The piece premiered in 1898 and was the first Broadway musical with an all-black cast. It starred the famous African-American performer Ernest Hogan. Popular songs from the show included “Who Dat Say Chicken In Dis Crowd” (one of the first documented uses of the well-known “Who Dat?” comedy motif) and the finale, “Darktown Is Out Tonight”.
The Color Purple (musical)
The Color Purple is a musical with a book by Marsha Norman and music and lyrics by Brenda Russell, Allee Willis, and Stephen Bray. Based on the 1982 novel of the same name by Alice Walker and its 1985 film adaptation, the show follows the journey of Celie, an African-American woman in the American South from the early to the mid-20th century.
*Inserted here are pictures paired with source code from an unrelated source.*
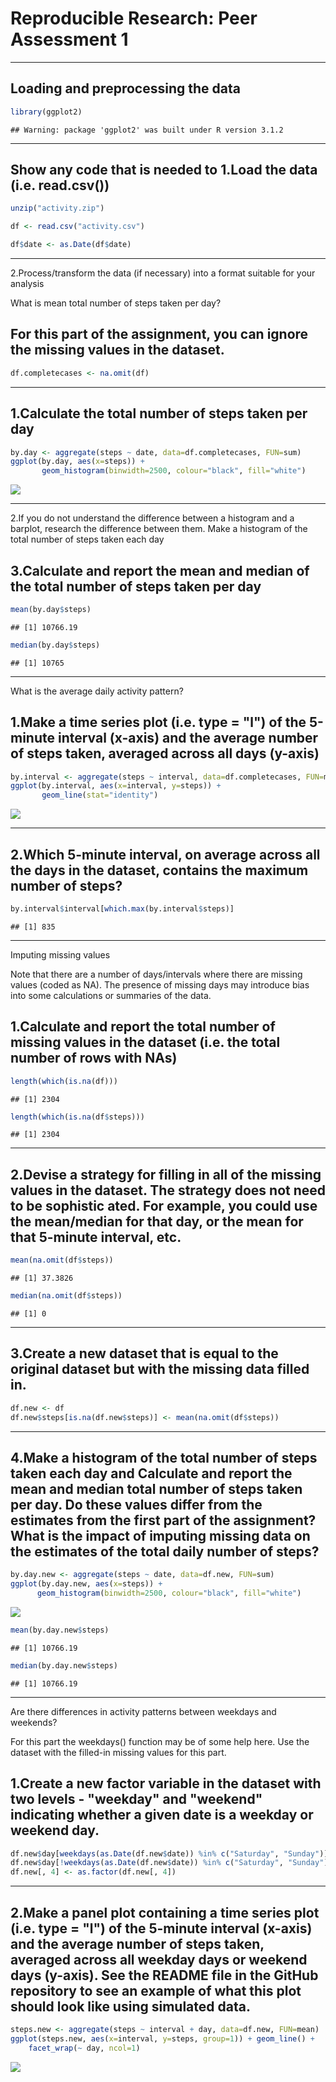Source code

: # Reproducible Research: Peer Assessment 1

---
Loading and preprocessing the data
---


```r
library(ggplot2)
```

```
## Warning: package 'ggplot2' was built under R version 3.1.2
```

---
Show any code that is needed to
1.Load the data (i.e. read.csv())
---


```r
unzip("activity.zip")

df <- read.csv("activity.csv")

df$date <- as.Date(df$date)
```

---
2.Process/transform the data (if necessary) into a format suitable for your analysis
 
What is mean total number of steps taken per day?

For this part of the assignment, you can ignore the missing values in the dataset.
---



```r
df.completecases <- na.omit(df)
```

---
1.Calculate the total number of steps taken per day
---


```r
by.day <- aggregate(steps ~ date, data=df.completecases, FUN=sum)
ggplot(by.day, aes(x=steps)) +
       geom_histogram(binwidth=2500, colour="black", fill="white")
```

![](PA1_template_files/figure-html/unnamed-chunk-4-1.png) 

---
2.If you do not understand the difference between a histogram and a barplot, research the difference between them. Make a histogram of the total number of steps taken each day

3.Calculate and report the mean and median of the total number of steps taken per day
---


```r
mean(by.day$steps)
```

```
## [1] 10766.19
```

```r
median(by.day$steps)
```

```
## [1] 10765
```

---
What is the average daily activity pattern?

1.Make a time series plot (i.e. type = "l") of the 5-minute interval (x-axis) and the average number of steps taken, averaged across all days (y-axis)
---


```r
by.interval <- aggregate(steps ~ interval, data=df.completecases, FUN=mean)
ggplot(by.interval, aes(x=interval, y=steps)) +
       geom_line(stat="identity")
```

![](PA1_template_files/figure-html/unnamed-chunk-6-1.png) 

---
2.Which 5-minute interval, on average across all the days in the dataset, contains the maximum number of steps?
---


```r
by.interval$interval[which.max(by.interval$steps)]
```

```
## [1] 835
```

---
Imputing missing values

Note that there are a number of days/intervals where there are missing values (coded as NA). The presence of missing days may introduce bias into some calculations or summaries of the data.

1.Calculate and report the total number of missing values in the dataset (i.e. the total number of rows with NAs)
---


```r
length(which(is.na(df)))
```

```
## [1] 2304
```

```r
length(which(is.na(df$steps)))
```

```
## [1] 2304
```

---
2.Devise a strategy for filling in all of the missing values in the dataset. The strategy does not need to be sophistic  ated. For example, you could use the mean/median for that day, or the mean for that 5-minute interval, etc.
---


```r
mean(na.omit(df$steps))
```

```
## [1] 37.3826
```

```r
median(na.omit(df$steps))
```

```
## [1] 0
```

---
3.Create a new dataset that is equal to the original dataset but with the missing data filled in.
---


```r
df.new <- df
df.new$steps[is.na(df.new$steps)] <- mean(na.omit(df$steps))
```

---
4.Make a histogram of the total number of steps taken each day and Calculate and report the mean and median total number of steps taken per day. Do these values differ from the estimates from the first part of the assignment? What is the impact of imputing missing data on the estimates of the total daily number of steps?
---



```r
by.day.new <- aggregate(steps ~ date, data=df.new, FUN=sum)
ggplot(by.day.new, aes(x=steps)) +
      geom_histogram(binwidth=2500, colour="black", fill="white")
```

![](PA1_template_files/figure-html/unnamed-chunk-11-1.png) 

```r
mean(by.day.new$steps)
```

```
## [1] 10766.19
```

```r
median(by.day.new$steps)
```

```
## [1] 10766.19
```

---
Are there differences in activity patterns between weekdays and weekends?

For this part the weekdays() function may be of some help here. Use the dataset with the filled-in missing values for this part.

1.Create a new factor variable in the dataset with two levels - "weekday" and "weekend" indicating whether a given date is a weekday or weekend day.
---


```r
df.new$day[weekdays(as.Date(df.new$date)) %in% c("Saturday", "Sunday")] <- "weekend"
df.new$day[!weekdays(as.Date(df.new$date)) %in% c("Saturday", "Sunday")] <- "weekday"
df.new[, 4] <- as.factor(df.new[, 4])
```

---
2.Make a panel plot containing a time series plot (i.e. type = "l") of the 5-minute interval (x-axis) and the average number of steps taken, averaged across all weekday days or weekend days (y-axis). See the README file in the GitHub repository to see an example of what this plot should look like using simulated data.
---


```r
steps.new <- aggregate(steps ~ interval + day, data=df.new, FUN=mean)
ggplot(steps.new, aes(x=interval, y=steps, group=1)) + geom_line() +
    facet_wrap(~ day, ncol=1)
```

![](PA1_template_files/figure-html/unnamed-chunk-13-1.png) 
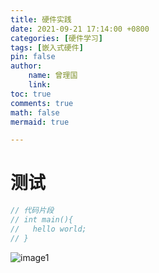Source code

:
 ```yaml
---
title: 硬件实践
date: 2021-09-21 17:14:00 +0800
categories: [硬件学习]
tags: [嵌入式硬件]
pin: false
author: 
    name: 曾理国
    link: 
toc: true
comments: true
math: false
mermaid: true

---
```


# 测试


```c
// 代码片段
// int main(){
//   hello world;
// }
```



![image1](https://github.com/zengliguo1/zengliguo1.github.io/blob/main/photos/1.jpg)
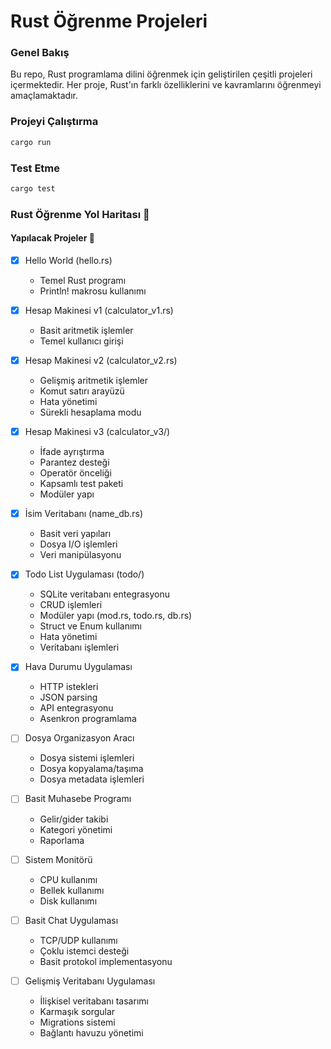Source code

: # Rust Öğrenme Projeleri

### Genel Bakış
Bu repo, Rust programlama dilini öğrenmek için geliştirilen çeşitli projeleri içermektedir. Her proje, Rust'ın farklı özelliklerini ve kavramlarını öğrenmeyi amaçlamaktadır.


### Projeyi Çalıştırma
```bash
cargo run
```

### Test Etme
```bash
cargo test
```

### Rust Öğrenme Yol Haritası 🚀


#### Yapılacak Projeler 📝

- [x] Hello World (hello.rs)
  - Temel Rust programı
  - Println! makrosu kullanımı

- [x] Hesap Makinesi v1 (calculator_v1.rs)
  - Basit aritmetik işlemler
  - Temel kullanıcı girişi

- [x] Hesap Makinesi v2 (calculator_v2.rs)
  - Gelişmiş aritmetik işlemler
  - Komut satırı arayüzü
  - Hata yönetimi
  - Sürekli hesaplama modu

- [x] Hesap Makinesi v3 (calculator_v3/)
  - İfade ayrıştırma
  - Parantez desteği
  - Operatör önceliği
  - Kapsamlı test paketi
  - Modüler yapı

- [x] İsim Veritabanı (name_db.rs)
  - Basit veri yapıları
  - Dosya I/O işlemleri
  - Veri manipülasyonu

- [x] Todo List Uygulaması (todo/)
  - SQLite veritabanı entegrasyonu
  - CRUD işlemleri
  - Modüler yapı (mod.rs, todo.rs, db.rs)
  - Struct ve Enum kullanımı
  - Hata yönetimi
  - Veritabanı işlemleri

- [x] Hava Durumu Uygulaması
  - HTTP istekleri
  - JSON parsing
  - API entegrasyonu
  - Asenkron programlama

- [ ] Dosya Organizasyon Aracı
  - Dosya sistemi işlemleri
  - Dosya kopyalama/taşıma
  - Dosya metadata işlemleri

- [ ] Basit Muhasebe Programı
  - Gelir/gider takibi
  - Kategori yönetimi
  - Raporlama

- [ ] Sistem Monitörü
  - CPU kullanımı
  - Bellek kullanımı
  - Disk kullanımı

- [ ] Basit Chat Uygulaması
  - TCP/UDP kullanımı
  - Çoklu istemci desteği
  - Basit protokol implementasyonu

- [ ] Gelişmiş Veritabanı Uygulaması
  - İlişkisel veritabanı tasarımı
  - Karmaşık sorgular
  - Migrations sistemi
  - Bağlantı havuzu yönetimi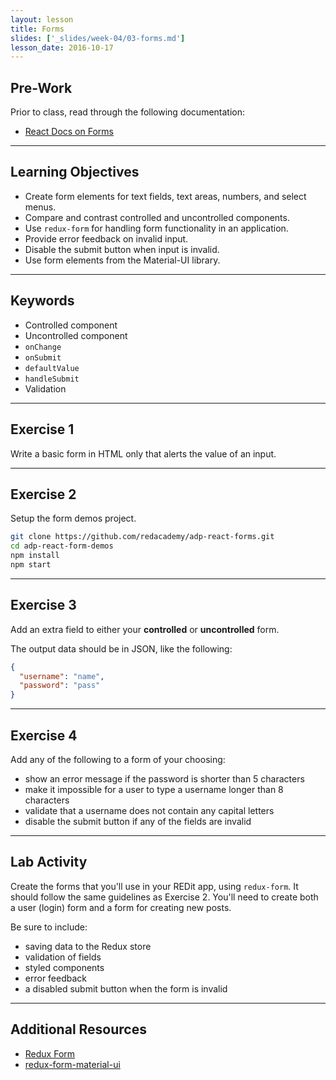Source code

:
 ```yaml
---
layout: lesson
title: Forms
slides: ['_slides/week-04/03-forms.md']
lesson_date: 2016-10-17
---
```


## Pre-Work

Prior to class, read through the following documentation:

- [React Docs on Forms](https://facebook.github.io/react/docs/forms.html)

---

## Learning Objectives

- Create form elements for text fields, text areas, numbers, and select menus.
- Compare and contrast controlled and uncontrolled components.
- Use `redux-form` for handling form functionality in an application.
- Provide error feedback on invalid input.
- Disable the submit button when input is invalid.
- Use form elements from the Material-UI library.

---

## Keywords

- Controlled component
- Uncontrolled component
- `onChange`
- `onSubmit`
- `defaultValue`
- `handleSubmit`
- Validation

---

## Exercise 1

Write a basic form in HTML only that alerts the value of an input.

---

## Exercise 2

Setup the form demos project.

```bash
git clone https://github.com/redacademy/adp-react-forms.git
cd adp-react-form-demos
npm install
npm start
```

---

## Exercise 3

Add an extra field to either your **controlled** or  **uncontrolled** form.

The output data should be in JSON, like the following:

```json
{
  "username": "name",
  "password": "pass"
}
```

---

## Exercise 4

Add any of the following to a form of your choosing:

- show an error message if the password is shorter than 5 characters
- make it impossible for a user to type a username longer than 8 characters
- validate that a username does not contain any capital letters
- disable the submit button if any of the fields are invalid

---

## Lab Activity

Create the forms that you'll use in your REDit app, using `redux-form`. It should follow the same guidelines as Exercise 2.
You'll need to create both a user (login) form and a form for creating new posts.

Be sure to include:
  - saving data to the Redux store
  - validation of fields
  - styled components
  - error feedback
  - a disabled submit button when the form is invalid

---

## Additional Resources

- [Redux Form](http://redux-form.com/)
- [redux-form-material-ui](http://erikras.github.io/redux-form-material-ui/)
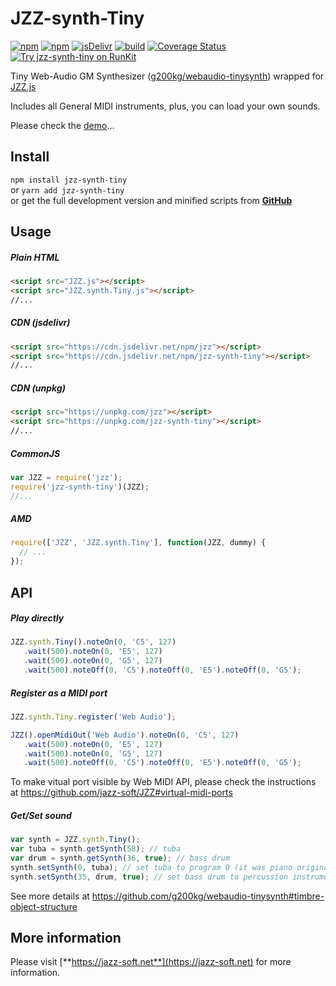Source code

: # JZZ-synth-Tiny

[![npm](https://img.shields.io/npm/v/jzz-synth-tiny.svg)](https://www.npmjs.com/package/jzz-synth-tiny)
[![npm](https://img.shields.io/npm/dt/jzz-synth-tiny.svg)](https://www.npmjs.com/package/jzz-synth-tiny)
[![jsDelivr](https://data.jsdelivr.com/v1/package/npm/jzz-synth-tiny/badge)](https://www.jsdelivr.com/package/npm/jzz-synth-tiny)
[![build](https://github.com/jazz-soft/JZZ-synth-Tiny/actions/workflows/build.yml/badge.svg)](https://github.com/jazz-soft/JZZ-synth-Tiny/actions)
[![Coverage Status](https://coveralls.io/repos/github/jazz-soft/JZZ-synth-Tiny/badge.svg?branch=master)](https://coveralls.io/github/jazz-soft/JZZ-synth-Tiny?branch=master)
[![Try jzz-synth-tiny on RunKit](https://badge.runkitcdn.com/jzz-synth-tiny.svg)](https://npm.runkit.com/jzz-synth-tiny)

Tiny Web-Audio GM Synthesizer 
([g200kg/webaudio-tinysynth](https://github.com/g200kg/webaudio-tinysynth))
wrapped for [JZZ.js](https://github.com/jazz-soft/JZZ)

Includes all General MIDI instruments, plus, you can load your own sounds. 

Please check the [demo](https://jazz-soft.github.io/modules/tiny/index.html)...

## Install

`npm install jzz-synth-tiny`  
or `yarn add jzz-synth-tiny`  
or get the full development version and minified scripts from [**GitHub**](https://github.com/jazz-soft/JZZ-synth-Tiny)

## Usage

##### Plain HTML

```html
<script src="JZZ.js"></script>
<script src="JZZ.synth.Tiny.js"></script>
//...
```

##### CDN (jsdelivr)

```html
<script src="https://cdn.jsdelivr.net/npm/jzz"></script>
<script src="https://cdn.jsdelivr.net/npm/jzz-synth-tiny"></script>
//...
```

##### CDN (unpkg)

```html
<script src="https://unpkg.com/jzz"></script>
<script src="https://unpkg.com/jzz-synth-tiny"></script>
//...
```

##### CommonJS

```js
var JZZ = require('jzz');
require('jzz-synth-tiny')(JZZ);
//...
```

##### AMD

```js
require(['JZZ', 'JZZ.synth.Tiny'], function(JZZ, dummy) {
  // ...
});
```

## API

##### Play directly

```js
JZZ.synth.Tiny().noteOn(0, 'C5', 127)
   .wait(500).noteOn(0, 'E5', 127)
   .wait(500).noteOn(0, 'G5', 127)
   .wait(500).noteOff(0, 'C5').noteOff(0, 'E5').noteOff(0, 'G5');
```

##### Register as a MIDI port

```js
JZZ.synth.Tiny.register('Web Audio');

JZZ().openMidiOut('Web Audio').noteOn(0, 'C5', 127)
   .wait(500).noteOn(0, 'E5', 127)
   .wait(500).noteOn(0, 'G5', 127)
   .wait(500).noteOff(0, 'C5').noteOff(0, 'E5').noteOff(0, 'G5');
```
To make vitual port visible by Web MIDI API, please check the instructions at https://github.com/jazz-soft/JZZ#virtual-midi-ports

##### Get/Set sound

```js
var synth = JZZ.synth.Tiny();
var tuba = synth.getSynth(58); // tuba
var drum = synth.getSynth(36, true); // bass drum
synth.setSynth(0, tuba); // set tuba to program 0 (it was piano originally);
synth.setSynth(35, drum, true); // set bass drum to percussion instrument 35;
```

See more details at https://github.com/g200kg/webaudio-tinysynth#timbre-object-structure

## More information

Please visit [**https://jazz-soft.net**](https://jazz-soft.net) for more information.  
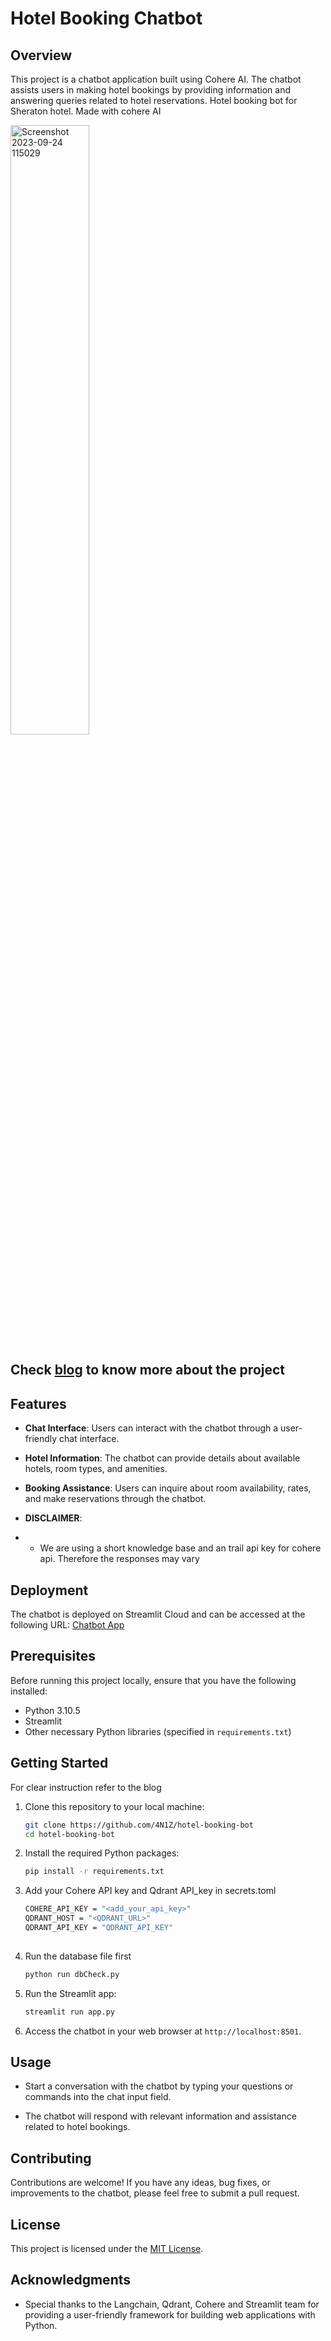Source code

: # Hotel Booking Chatbot

## Overview

This project is a chatbot application built using Cohere AI. The chatbot assists users in making hotel bookings by providing information and answering queries related to hotel reservations.
Hotel booking bot for Sheraton hotel. Made with cohere AI

<img src="https://github.com/4N1Z/hotel-booking-bot/assets/91843271/31cb54e7-9db1-4251-a93b-693726e73e48" alt="Screenshot 2023-09-24 115029" width="50%">

## Check [blog](https://aniz.hashnode.dev/chatbot-with-rag-memory-cohere-ai-streamlit-langchain-qdrant) to know more about the project
## Features

- **Chat Interface**: Users can interact with the chatbot through a user-friendly chat interface.

- **Hotel Information**: The chatbot can provide details about available hotels, room types, and amenities.

- **Booking Assistance**: Users can inquire about room availability, rates, and make reservations through the chatbot.
  
- **DISCLAIMER**:
- - We are using a short knowledge base and an trail api key for cohere api. Therefore the responses may vary

## Deployment

The chatbot is deployed on Streamlit Cloud and can be accessed at the following URL: [Chatbot App](https://streamlit.io/sharing)

## Prerequisites

Before running this project locally, ensure that you have the following installed:

- Python 3.10.5
- Streamlit
- Other necessary Python libraries (specified in `requirements.txt`)

## Getting Started
For clear instruction refer to the blog

1. Clone this repository to your local machine:

   ```bash
   git clone https://github.com/4N1Z/hotel-booking-bot
   cd hotel-booking-bot
   ```

2. Install the required Python packages:

   ```bash
   pip install -r requirements.txt
   ```
3. Add your Cohere API key and Qdrant API_key in secrets.toml 

   ```bash
   COHERE_API_KEY = "<add_your_api_key>"
   QDRANT_HOST = "<QDRANT_URL>"
   QDRANT_API_KEY = "QDRANT_API_KEY" 
     
   ```
  4. Run the database file first
     ```bash
     python run dbCheck.py

     ```
   
3. Run the Streamlit app:

   ```bash
   streamlit run app.py
   ```

4. Access the chatbot in your web browser at `http://localhost:8501`.

## Usage

- Start a conversation with the chatbot by typing your questions or commands into the chat input field.

- The chatbot will respond with relevant information and assistance related to hotel bookings.

## Contributing

Contributions are welcome! If you have any ideas, bug fixes, or improvements to the chatbot, please feel free to submit a pull request.

## License

This project is licensed under the [MIT License](LICENSE.md).

## Acknowledgments

- Special thanks to the Langchain, Qdrant, Cohere and Streamlit team for providing a user-friendly framework for building web applications with Python.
The original Broadway production ran from 2005 to 2008, earning eleven Tony Award nominations in 2006. An enthusiastically acclaimed Broadway revival opened in late 2015 and ran through early 2017, winning two 2016 Tony Awards—including Best Revival of a Musical.
D
Dreamgirls
Dreamgirls is a Broadway musical, with music by Henry Krieger and lyrics and book by Tom Eyen. Based on the show business aspirations and successes of R&B acts such as The Supremes, The Shirelles, James Brown, Jackie Wilson, and others, the musical follows the story of a young female singing trio from Chicago, Illinois called “The Dreams”, who become music superstars.
Staged with a mostly African-American cast and originally starring Jennifer Holliday, Sheryl Lee Ralph, Loretta Devine, Ben Harney, Cleavant Derricks, Vondie Curtis-Hall, and Obba Babatundé, the musical opened on December 20, 1981, at the Imperial Theatre on Broadway. The musical was then nominated for 13 Tony Awards, including the Tony Award for Best Musical, and won six. It was later adapted into a motion picture from DreamWorks and Paramount Pictures in 2006. The film starred Jamie Foxx, Beyoncé, Eddie Murphy, Jennifer Hudson, Danny Glover, Anika Noni Rose, and Keith Robinson.
E
Eclipsed (play)
Eclipsed is a play written by Danai Gurira. (Not to be confused with the play Eclipsed by Patricia Burke Brogan about life in a Magdalene Laundry in 1960s Ireland) It takes place in 2003 and tells the story of five Liberian women and their tale of survival near the end of the Second Liberian Civil War. It became the first play with an all-black and female creative cast and team to premiere on Broadway.
Eclipsed premiered at Woolly Mammoth Theatre Company[1] in Washington, DC in 2009, then opened Off-Broadway at The Public Theater in October 2015 with positive reviews and ran until November 2015. The following year, it transferred to Broadway, premiering at the John Golden Theatre with an opening on March 6, 2016. Its Broadway run closed on June 19, 2016.
The Emperor Jones
The Emperor Jones is a 1920 play by American dramatist Eugene O’Neill that tells the tale of Brutus Jones, a resourceful, self-assured African American and a former Pullman porter, who kills another black man in a dice game, is jailed, and later escapes to a small, backward Caribbean island where he sets himself up as emperor. The play recounts his story in flashbacks as Brutus makes his way through the jungle in an attempt to escape former subjects who have rebelled against him.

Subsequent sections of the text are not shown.